### [Source material]

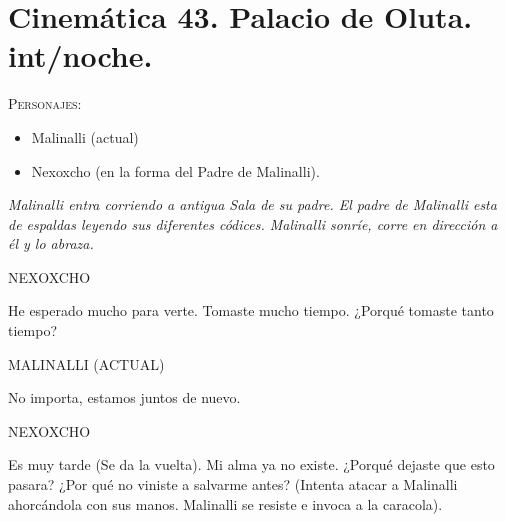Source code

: \documentclass[11pt,letterpaper]{article}
\begin{document}
\section{Cinemática 43. Palacio de Oluta. int/noche. }
 \textsc{Personajes}:
 \begin{itemize}
 \item Malinalli (actual)
\item Nexoxcho (en la forma del Padre de Malinalli).
 \end{itemize}
\textit{Malinalli entra corriendo a antigua Sala de su padre. El padre de Malinalli esta de espaldas leyendo sus diferentes códices. Malinalli sonríe, corre en dirección a él y lo abraza. }
\begin{center}
NEXOXCHO
\\
\par 
He esperado mucho para verte. Tomaste mucho tiempo. ¿Porqué tomaste tanto tiempo?
\\
\par 
MALINALLI (ACTUAL)
\\
\par 
No importa, estamos juntos de nuevo.
\\
\par 
NEXOXCHO
\\
\par 
Es muy tarde (Se da la vuelta). Mi alma ya no existe. ¿Porqué dejaste que esto pasara? ¿Por qué no viniste a salvarme antes? (Intenta atacar a Malinalli ahorcándola con sus manos. Malinalli se resiste e invoca a la caracola). 
\end{center}
\end{document}
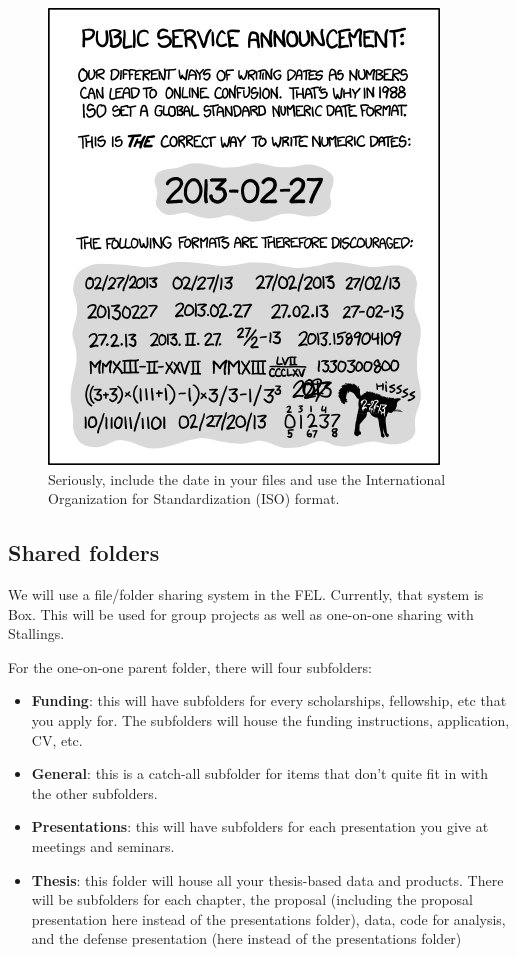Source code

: \documentclass[
]{article}
\providecommand{\tightlist}{%
  \setlength{\itemsep}{0pt}\setlength{\parskip}{0pt}}
\begin{document}
\begin{figure}

{\centering \includegraphics[width=0.75\linewidth]{Images/FileDating_YYYY_MM_DD} 

}

\caption{Seriously, include the date in your files and use the International Organization for Standardization (ISO) format.}\label{fig:unnamed-chunk-1}
\end{figure}

\hypertarget{shared-folders}{%
\subsection{Shared folders}\label{shared-folders}}

We will use a file/folder sharing system in the FEL. Currently, that system is Box. This will be used for group projects as well as one-on-one sharing with Stallings.

For the one-on-one parent folder, there will four subfolders:

\begin{itemize}
\tightlist
\item
  \textbf{Funding}: this will have subfolders for every scholarships, fellowship, etc that you apply for. The subfolders will house the funding instructions, application, CV, etc.
\item
  \textbf{General}: this is a catch-all subfolder for items that don't quite fit in with the other subfolders.
\item
  \textbf{Presentations}: this will have subfolders for each presentation you give at meetings and seminars.
\item
  \textbf{Thesis}: this folder will house all your thesis-based data and products. There will be subfolders for each chapter, the proposal (including the proposal presentation here instead of the presentations folder), data, code for analysis, and the defense presentation (here instead of the presentations folder)
\end{itemize}
\end{document}
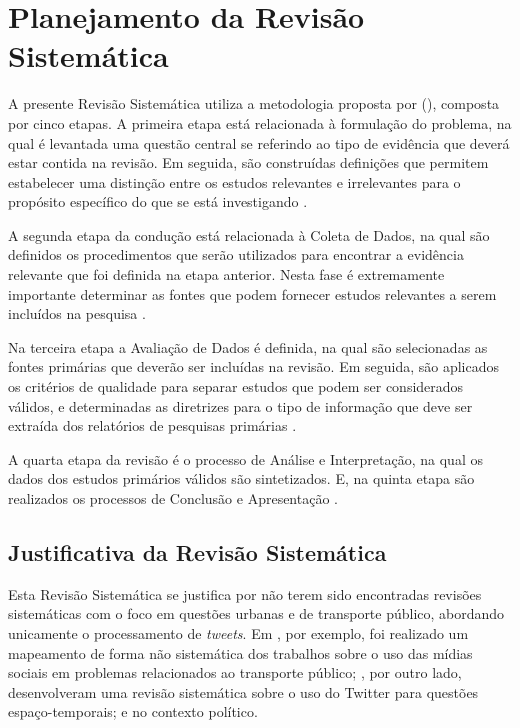 \documentclass[
	12pt,				%
	oneside,			%
	a4paper,			%
	english,			%
	brazil				%
	]{abntex2ppgsi}
\begin{document}

\section{Planejamento da Revisão Sistemática}
\label{planejamento}
A presente Revisão Sistemática utiliza a metodologia proposta por \citeauthor{biolchini2005techincal} (\citeyear{biolchini2005techincal}), composta por cinco etapas.
A primeira etapa está relacionada à formulação do problema, na qual é levantada uma questão central se referindo ao tipo de evidência que deverá  estar contida na revisão. Em seguida, são construídas definições que permitem estabelecer uma distinção entre os estudos relevantes e irrelevantes para o propósito específico do que se está investigando \cite{biolchini2005techincal}.

A segunda etapa da condução está relacionada à Coleta de Dados, na qual são definidos os procedimentos que serão utilizados para encontrar a evidência relevante que foi definida na etapa anterior. Nesta fase é extremamente importante determinar as fontes que podem fornecer estudos relevantes a serem incluídos na pesquisa \cite{biolchini2005techincal}.

Na terceira etapa a Avaliação de Dados é definida, na qual são selecionadas as fontes primárias que deverão ser incluídas na revisão. Em seguida,  são aplicados os critérios de qualidade para separar estudos que podem ser considerados válidos, e determinadas as diretrizes para o tipo de informação que deve ser extraída dos relatórios de pesquisas primárias \cite{biolchini2005techincal}.

A quarta etapa da revisão é o processo de Análise e Interpretação, na qual os dados dos estudos primários válidos são sintetizados. E, na quinta etapa são realizados os processos de Conclusão e Apresentação \cite{biolchini2005techincal}.

\subsection{Justificativa da Revisão Sistemática}
\label{justificativa}
Esta Revisão Sistemática se justifica por não terem sido encontradas revisões sistemáticas com o foco em questões urbanas e de transporte público, abordando unicamente o processamento de \textit{tweets}. Em \cite{Chaniotakis2016}, por exemplo, foi realizado um mapeamento de forma não sistemática dos trabalhos sobre o uso das mídias sociais em problemas relacionados ao transporte público; \cite{steiger2015advanced}, por outro lado, desenvolveram uma revisão sistemática sobre o uso do Twitter para questões espaço-temporais; e \cite{jungherr2016twitter} no contexto político.%
\end{document}
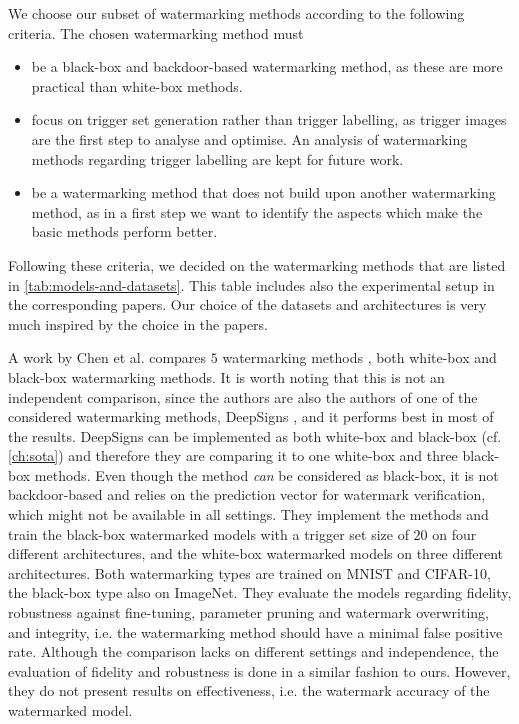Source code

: We choose our subset of watermarking methods according to the following criteria. The chosen watermarking method must
\begin{itemize}
    \item be a black-box and backdoor-based watermarking method, as these are more practical than white-box methods.
    \item focus on trigger set generation rather than trigger labelling, as trigger images are the first step to analyse and optimise. An analysis of watermarking methods regarding trigger labelling are kept for future work.
    \item be a watermarking method that does not build upon another watermarking method, as in a first step we want to identify the aspects which make the basic methods perform better.
\end{itemize}



Following these criteria, we decided on the watermarking methods that are listed in \cref{tab:models-and-datasets}. This table includes also the experimental setup in the corresponding papers. Our choice of the datasets and architectures is very much inspired by the choice in the papers.


A work by Chen et al. \cite{chen_performance_2018} compares $5$ watermarking methods \cite{uchida_embedding_2017,rouhani_deepsigns_2019, zhang_protecting_2018, adi_turning_2018, merrer_adversarial_2019}, both white-box and black-box watermarking methods. It is worth noting that this is not an independent comparison, since the authors are also the authors of one of the considered watermarking methods, DeepSigns \cite{rouhani_deepsigns_2019}, and it performs best in most of the results. DeepSigns can be implemented as both white-box and black-box (cf. \cref{ch:sota}) and therefore they are comparing it to one white-box and three black-box methods. Even though the method \textit{can} be considered as black-box, it is not backdoor-based and relies on the prediction vector for watermark verification, which might not be available in all settings. They implement the methods and train the black-box watermarked models with a trigger set size of $20$ on four different architectures, and the white-box watermarked models on three different architectures. Both watermarking types are trained on MNIST and CIFAR-10, the black-box type also on ImageNet. They evaluate the models regarding fidelity, robustness against fine-tuning, parameter pruning and watermark overwriting, and integrity, i.e. the watermarking method should have a minimal false positive rate. Although the comparison lacks on different settings and independence, the evaluation of fidelity and robustness is done in a similar fashion to ours. However, they do not present results on effectiveness, i.e. the watermark accuracy of the watermarked model.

### [Work to be completed]
Lines containing the word "relevantes" are to be pulled from the records and copied.

### [Reply to the exercise]
A primeira etapa está relacionada à formulação do problema, na qual é levantada uma questão central se referindo ao tipo de evidência que deverá  estar contida na revisão. Em seguida, são construídas definições que permitem estabelecer uma distinção entre os estudos relevantes e irrelevantes para o propósito específico do que se está investigando \cite{biolchini2005techincal}.
A segunda etapa da condução está relacionada à Coleta de Dados, na qual são definidos os procedimentos que serão utilizados para encontrar a evidência relevante que foi definida na etapa anterior. Nesta fase é extremamente importante determinar as fontes que podem fornecer estudos relevantes a serem incluídos na pesquisa \cite{biolchini2005techincal}.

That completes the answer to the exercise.